We were doing pretty well financially at this point and had heard about the tax credit for buying a house. I had baby fever pretty badly too and Carlos didn't want to try until we had our own home. We started looking at houses in August and found one we really loved. It is a gorgeous 4 bd 1 bath single family home with a nice yard. We were REALLY short on the down payment though, about $4K short, and we were worried we wouldn't be able to get the house. Again, we were BLESSED. My real estate agent who is a friend of my dads said I should ask my dad. My dad had just bought a house as well and I was sure he didnt have the money. I did ask him though and he agreed to loan it to me. I learned later that it wasn't his money - I don't know who loaned it to him to loan to me, but they don't want me to know. Maybe one day I'll find out...but someone loves us. We signed the contract in early September and were due to close on October 30.

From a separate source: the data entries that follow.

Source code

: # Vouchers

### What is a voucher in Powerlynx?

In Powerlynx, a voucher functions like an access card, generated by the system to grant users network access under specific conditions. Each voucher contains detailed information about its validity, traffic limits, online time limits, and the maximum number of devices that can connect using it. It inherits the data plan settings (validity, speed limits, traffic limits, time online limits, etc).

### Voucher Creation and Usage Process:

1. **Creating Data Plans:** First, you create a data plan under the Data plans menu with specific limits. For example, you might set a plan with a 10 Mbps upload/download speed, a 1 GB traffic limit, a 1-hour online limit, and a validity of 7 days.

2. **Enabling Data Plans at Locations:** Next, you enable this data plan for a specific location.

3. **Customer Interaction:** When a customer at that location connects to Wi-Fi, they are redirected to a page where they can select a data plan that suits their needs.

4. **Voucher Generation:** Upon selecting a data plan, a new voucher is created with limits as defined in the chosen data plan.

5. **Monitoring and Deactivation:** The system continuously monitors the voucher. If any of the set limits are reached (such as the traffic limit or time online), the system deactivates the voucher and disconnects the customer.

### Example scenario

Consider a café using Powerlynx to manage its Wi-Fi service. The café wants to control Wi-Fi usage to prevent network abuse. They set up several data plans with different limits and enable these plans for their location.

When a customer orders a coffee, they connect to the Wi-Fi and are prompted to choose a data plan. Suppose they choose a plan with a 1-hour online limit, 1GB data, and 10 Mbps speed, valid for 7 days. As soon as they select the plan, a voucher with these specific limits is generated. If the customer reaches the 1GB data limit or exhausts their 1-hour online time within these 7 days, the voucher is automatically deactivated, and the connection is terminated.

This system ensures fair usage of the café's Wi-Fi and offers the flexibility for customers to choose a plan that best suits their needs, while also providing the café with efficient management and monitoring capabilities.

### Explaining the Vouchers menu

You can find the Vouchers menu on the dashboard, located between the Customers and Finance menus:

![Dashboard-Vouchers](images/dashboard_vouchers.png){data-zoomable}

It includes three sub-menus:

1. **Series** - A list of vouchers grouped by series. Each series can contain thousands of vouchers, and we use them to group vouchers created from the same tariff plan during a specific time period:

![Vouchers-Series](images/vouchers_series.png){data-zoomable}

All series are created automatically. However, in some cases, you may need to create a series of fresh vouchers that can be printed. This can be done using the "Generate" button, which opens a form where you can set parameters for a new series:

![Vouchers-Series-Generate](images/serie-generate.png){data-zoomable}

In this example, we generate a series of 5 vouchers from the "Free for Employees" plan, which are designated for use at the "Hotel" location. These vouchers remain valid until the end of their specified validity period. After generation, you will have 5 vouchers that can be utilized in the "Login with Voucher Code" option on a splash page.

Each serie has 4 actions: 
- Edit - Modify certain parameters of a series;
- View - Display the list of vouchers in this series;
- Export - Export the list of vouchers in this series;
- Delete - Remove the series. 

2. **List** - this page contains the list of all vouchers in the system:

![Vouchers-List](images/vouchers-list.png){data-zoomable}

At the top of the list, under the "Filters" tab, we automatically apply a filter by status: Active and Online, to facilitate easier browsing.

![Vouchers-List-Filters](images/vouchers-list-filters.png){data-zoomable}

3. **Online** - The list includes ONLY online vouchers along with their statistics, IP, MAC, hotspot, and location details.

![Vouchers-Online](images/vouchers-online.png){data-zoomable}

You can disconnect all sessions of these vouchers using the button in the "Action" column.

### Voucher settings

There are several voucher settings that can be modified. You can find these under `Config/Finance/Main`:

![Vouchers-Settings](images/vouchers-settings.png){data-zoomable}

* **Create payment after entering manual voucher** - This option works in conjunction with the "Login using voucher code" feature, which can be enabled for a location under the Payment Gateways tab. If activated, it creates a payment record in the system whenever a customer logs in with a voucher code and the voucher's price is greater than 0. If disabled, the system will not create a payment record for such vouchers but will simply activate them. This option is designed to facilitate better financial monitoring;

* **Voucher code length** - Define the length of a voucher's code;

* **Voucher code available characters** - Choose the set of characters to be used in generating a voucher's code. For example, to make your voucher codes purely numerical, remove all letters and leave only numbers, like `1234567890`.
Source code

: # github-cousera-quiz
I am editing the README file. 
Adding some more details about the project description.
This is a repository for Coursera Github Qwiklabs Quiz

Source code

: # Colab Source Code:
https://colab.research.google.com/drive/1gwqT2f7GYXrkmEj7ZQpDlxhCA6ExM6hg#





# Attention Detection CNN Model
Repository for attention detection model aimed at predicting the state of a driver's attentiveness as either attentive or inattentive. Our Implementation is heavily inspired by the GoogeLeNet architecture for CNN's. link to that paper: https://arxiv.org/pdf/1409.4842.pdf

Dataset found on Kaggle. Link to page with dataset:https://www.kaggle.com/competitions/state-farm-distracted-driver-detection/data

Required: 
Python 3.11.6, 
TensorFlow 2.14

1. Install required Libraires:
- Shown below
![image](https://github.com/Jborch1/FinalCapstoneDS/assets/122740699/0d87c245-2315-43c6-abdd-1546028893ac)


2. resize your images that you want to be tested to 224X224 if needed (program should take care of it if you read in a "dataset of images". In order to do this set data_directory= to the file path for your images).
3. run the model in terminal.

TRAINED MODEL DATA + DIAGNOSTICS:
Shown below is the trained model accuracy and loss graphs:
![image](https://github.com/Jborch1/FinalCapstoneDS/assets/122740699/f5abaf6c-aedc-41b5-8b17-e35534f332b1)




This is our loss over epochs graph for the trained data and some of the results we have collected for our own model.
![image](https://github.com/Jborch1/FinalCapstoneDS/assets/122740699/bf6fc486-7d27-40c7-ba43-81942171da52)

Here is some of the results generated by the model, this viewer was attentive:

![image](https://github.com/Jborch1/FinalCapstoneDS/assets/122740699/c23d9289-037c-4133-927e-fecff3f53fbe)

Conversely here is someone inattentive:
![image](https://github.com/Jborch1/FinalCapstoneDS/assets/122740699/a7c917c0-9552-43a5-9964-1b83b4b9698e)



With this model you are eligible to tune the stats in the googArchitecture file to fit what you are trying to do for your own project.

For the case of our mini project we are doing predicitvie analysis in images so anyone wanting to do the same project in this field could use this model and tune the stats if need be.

Before I go I guess I should let you guys know how things are going pregnancy wise right?
I have an appointment with the Midwife tomorrow. Last time I went I was 35 weeks, I had the GBS test and shec checked me, I was at a 1, 50% effaced and "very soft". I'm really not expecting to have him early but it would be nice I suppose. I'm really uncomfortable now, he feels so big and I sit down all day at work since I'm a legal assistant so that squishes him in there and has him pressing on my ribs a lot. I'm guessing he'll be over 8 lbs, even though J was 6 lb 14 oz born at 39 and 6. I just don't know where else he can grow at this point, I'm bigger than I was last time (though I've gained less weight) and all my stretch marks from last time are getting bigger. Carlos apologizes to me for that all the time but I told him its okay, Wesley is worth it.

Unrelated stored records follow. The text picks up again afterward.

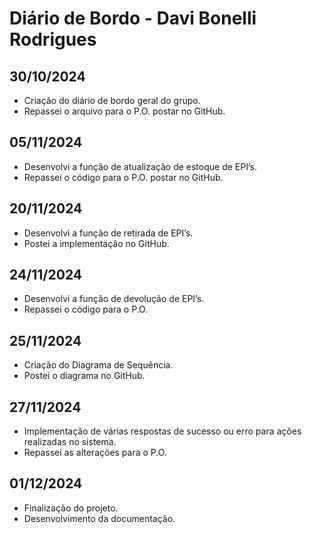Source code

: # Diário de Bordo - Davi Bonelli Rodrigues

## 30/10/2024
- Criação do diário de bordo geral do grupo.
- Repassei o arquivo para o P.O. postar no GitHub.

## 05/11/2024
- Desenvolvi a função de atualização de estoque de EPI’s.
- Repassei o código para o P.O. postar no GitHub.

## 20/11/2024
- Desenvolvi a função de retirada de EPI’s.
- Postei a implementação no GitHub.

## 24/11/2024
- Desenvolvi a função de devolução de EPI’s.
- Repassei o código para o P.O.

## 25/11/2024
- Criação do Diagrama de Sequência.
- Postei o diagrama no GitHub.

## 27/11/2024
- Implementação de várias respostas de sucesso ou erro para ações realizadas no sistema.
- Repassei as alterações para o P.O.

## 01/12/2024
- Finalização do projeto.
- Desenvolvimento da documentação.

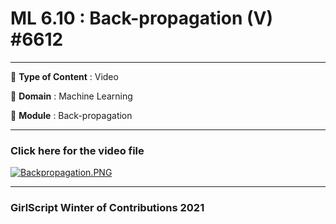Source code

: # ML 6.10 : Back-propagation (V) #6612
--------------------------------------

🔴 **Type of Content** : Video

🔴 **Domain** : Machine Learning

🔴 **Module** : Back-propagation

*********************************************************************

### Click here for the video file


[![Backpropagation.PNG](https://www.dropbox.com/s/8h9ebf60lfoeiha/Backpropagation.PNG?dl=0&raw=1)](https://drive.google.com/file/d/1NHxSEPilrEIB24Rqa0NLzkct0UPhsCYx/view)


*********************************************************************

### GirlScript Winter of Contributions 2021






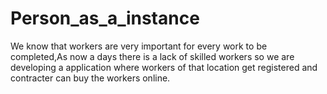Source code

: # Person_as_a_instance
We know that workers are very important for every work to be completed,As now a days there is a lack of skilled workers so we are developing a application where workers of that location get registered and contracter can buy the workers online.

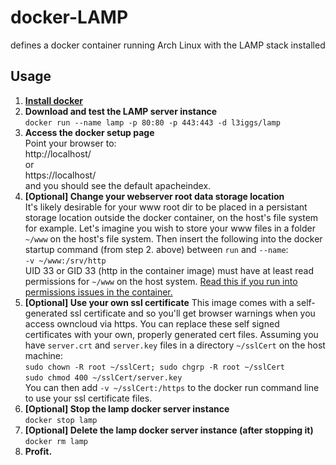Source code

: # docker-LAMP
defines a docker container running Arch Linux with the LAMP stack installed

## Usage

1. [**Install docker**](https://docs.docker.com/installation/)
1. **Download and test the LAMP server instance**  
`docker run --name lamp -p 80:80 -p 443:443 -d l3iggs/lamp`
1. **Access the docker setup page**  
Point your browser to:  
http://localhost/  
or  
https://localhost/  
and you should see the default apacheindex.
1. **[Optional] Change your webserver root data storage location**  
It's likely desirable for your www root dir to be placed in a persistant storage location outside the docker container, on the host's file system for example. Let's imagine you wish to store your www files in a folder `~/www` on the host's file system. Then insert the following into the docker startup command (from step 2. above) between `run` and `--name`:  
`-v ~/www:/srv/http`  
UID 33 or GID 33 (http in the container image) must have at least read permissions for `~/www` on the host system. 
[Read this if you run into permissions issues in the container.](http://stackoverflow.com/questions/24288616/permission-denied-on-accessing-host-directory-in-docker)
1. **[Optional] Use your own ssl certificate**
This image comes with a self-generated ssl certificate and so you'll get browser warnings when you access owncloud via https. You can replace these self signed certificates with your own, properly generated cert files.
Assuming you have `server.crt` and `server.key` files in a directory `~/sslCert` on the host machine:   
`sudo chown -R root ~/sslCert; sudo chgrp -R root ~/sslCert`  
`sudo chmod 400 ~/sslCert/server.key`   
You can then add `-v ~/sslCert:/https` to the docker run command line to use your ssl certificate files.  
1. **[Optional] Stop the lamp docker server instance**  
`docker stop lamp`
1. **[Optional] Delete the lamp docker server instance (after stopping it)**  
`docker rm lamp`
1. **Profit.**
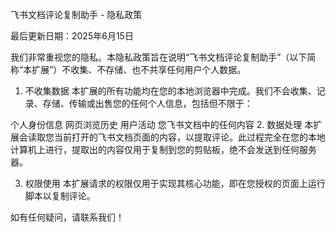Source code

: 飞书文档评论复制助手 - 隐私政策

最后更新日期：2025年6月15日

我们非常重视您的隐私。本隐私政策旨在说明“飞书文档评论复制助手”（以下简称“本扩展”）不收集、不存储、也不共享任何用户个人数据。

1. 不收集数据
本扩展的所有功能均在您的本地浏览器中完成。我们不会收集、记录、存储、传输或出售您的任何个人信息，包括但不限于：

个人身份信息
网页浏览历史
用户活动
您飞书文档中的任何内容
2. 数据处理
本扩展会读取您当前打开的飞书文档页面的内容，以提取评论。此过程完全在您的本地计算机上进行，提取出的内容仅用于复制到您的剪贴板，绝不会发送到任何服务器。

3. 权限使用
本扩展请求的权限仅用于实现其核心功能，即在您授权的页面上运行脚本以复制评论。

如有任何疑问，请联系我们！
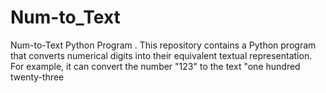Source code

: # Num-to_Text
Num-to-Text Python Program . This repository contains a Python program that converts numerical digits into their equivalent textual representation. For example, it can convert the number "123" to the text "one hundred twenty-three
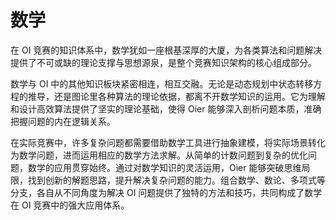 # 数学

在 OI 竞赛的知识体系中，数学犹如一座根基深厚的大厦，为各类算法和问题解决提供了不可或缺的理论支撑与思想源泉，是整个竞赛知识架构的核心组成部分。

数学与 OI 中的其他知识板块紧密相连，相互交融。无论是动态规划中状态转移方程的推导，还是图论里各种算法的理论依据，都离不开数学知识的运用。它为理解和设计高效算法提供了坚实的理论基础，使得 Oier 能够深入剖析问题本质，准确把握问题的内在逻辑关系。

在实际竞赛中，许多复杂问题都需要借助数学工具进行抽象建模，将实际场景转化为数学问题，进而运用相应的数学方法求解。从简单的计数问题到复杂的优化问题，数学的应用贯穿始终。通过对数学知识的灵活运用，Oier 能够突破思维局限，找到创新的解题思路，提升解决复杂问题的能力。组合数学、数论、多项式等分支，各自从不同角度为解决 OI 问题提供了独特的方法和技巧，共同构成了数学在 OI 竞赛中的强大应用体系。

I finally got an MP3 player (yes Ive been stuck in the past with a CD player up until yesterday) and I put all my hypnobabies on there. It is so much nicer to have them all in one place and not have to change the CDs in and out. And I didn't want to look like a dork walking around the hospital with an old school WALKMAN during labor I'm sure the nurses would have really thought I was weird, huh? I've been slacking on the maintenance schedule lately so I really need to review the workbook and stay on top of my scripts until baby gets here.
Poor Carlos is sick, he came home last night and just passed out on the couch. I made Juliana some bed time shorts using a pair she has as a model. I am just learning to sew. She was so excited when I gave them to her this morning, it was cute. They turned out pretty nice.
Almost everything is ready for Wesley. I still need to wash some of his diapers and lanolize his wool covers, and Carlos needs to put the bassinette together. I hope he feels better because we had tons of plans for home improvement stuff this weekend and I really want to get it done. My nesting manifests itself in the form of home improvement.